Even when it seems K.R.I.T. is providing a simple hood anthem of materialism and flash, the country boy finds a way to give the song depth. With the track “Do You Love Me,” K.R.I.T. gives voice to his beloved Cadillac and speaks about the relationship between a driver and his car. K.R.I.T.’s fifth project is the perfect blend of southern grit, lyrical and intellectual prowess and unapologetic bravado. K.R.I.T. makes it clear in tracks “Mt. Olympus” and “King of the South” he has nothing left to prove. He’s giving you his all and his best because that’s what he does, not because he needs confirmation or affirmation from his peers or the critics—he’s great all on his own.
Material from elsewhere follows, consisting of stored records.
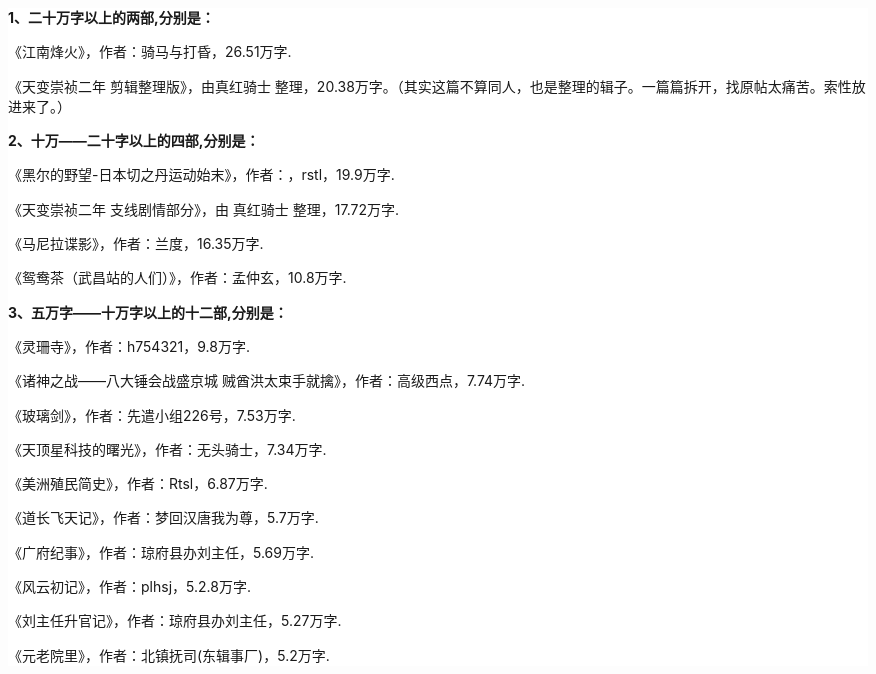 

**1、二十万字以上的两部,分别是：**



《江南烽火》，作者：骑马与打昏，26.51万字.



《天变崇祯二年 剪辑整理版》，由真红骑士 整理，20.38万字。（其实这篇不算同人，也是整理的辑子。一篇篇拆开，找原帖太痛苦。索性放进来了。）



**2、十万——二十字以上的四部,分别是：**



《黑尔的野望-日本切之丹运动始末》，作者：，rstl，19.9万字.



《天变崇祯二年 支线剧情部分》，由 真红骑士 整理，17.72万字.



《马尼拉谍影》，作者：兰度，16.35万字.



《鸳鸯茶（武昌站的人们）》，作者：孟仲玄，10.8万字.



**3、五万字——十万字以上的十二部,分别是：**



《灵珊寺》，作者：h754321，9.8万字.



《诸神之战——八大锤会战盛京城 贼酋洪太束手就擒》，作者：高级西点，7.74万字.



《玻璃剑》，作者：先遣小组226号，7.53万字.



《天顶星科技的曙光》，作者：无头骑士，7.34万字.



《美洲殖民简史》，作者：Rtsl，6.87万字.



《道长飞天记》，作者：梦回汉唐我为尊，5.7万字.



《广府纪事》，作者：琼府县办刘主任，5.69万字.



《风云初记》，作者：plhsj，5.2.8万字.



《刘主任升官记》，作者：琼府县办刘主任，5.27万字.



《元老院里》，作者：北镇抚司(东辑事厂)，5.2万字.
The harshness of K.R.I.T.’s Meridian accent partnered with the delicacy and intricacy of his lyrics creates a sound that I can’t say I’ve heard anywhere else. Songs “Mind Control” and “Mo Better Cool” immediately bring to mind Aquemini-era Outkast but make no mistake, K.R.I.T. is no knock-off, he’s very much the prototype of what a true artist who dares to call himself a rapper should be. He’s got the flow, the lyrics, the soul and the fight to be the best.
At some points of the album, you just want to sit back on your porch, kick your feet up and throw back a cold one as the sun sets while other parts of the album have you gripping the wheel of your car while you shout “BIG BANG HOE” with the windows rolled down. Even with the changes in mood the transitions never feel jolting or rattling every song feels as if its in proper place.
In recent years K.R.I.T. has collaborated with big name artists such as The Roots, E-40, Talib Kweli and Big Boi to name a few but there is no air of ego or selling out on this album. The passion for the game is still there, the commitment to lyricism is still there and, best of all, the country shit is still there. The last rap album that reaffirmed my constant “Rap isn’t Dead” campaign was good kid, m.A.A.d. city that was until Cadillactica graced my ear drums.
Features like A$AP Ferg and Rico Love gave me pause because their current body of work is not particularly impressive, but I now know better than to doubt K.R.I.T. Each feature is perfectly matched to its respective song and they all clearly brought their best to this album.
This album is perfect in almost every way. I can always do without the “I’ll take your bitch” choruses but music still has a ways to go before we see some gender equality. Even with the dashes of misogyny, Cadillactica shines because it, like most of K.R.I.T.’s work, is a love letter to his listeners and to where he’s from. This album doesn’t give me the “can he ever top this?” worries of m.A.A.d. city. The feeling I get after finishing this album is hope and eagerness because I can’t wait to see what else K.R.I.T. plans to give us in the future. Whatever it is, the speakers in my Chevy Impala and my iPhone will be ready but until then Cadillactica on repeat it is.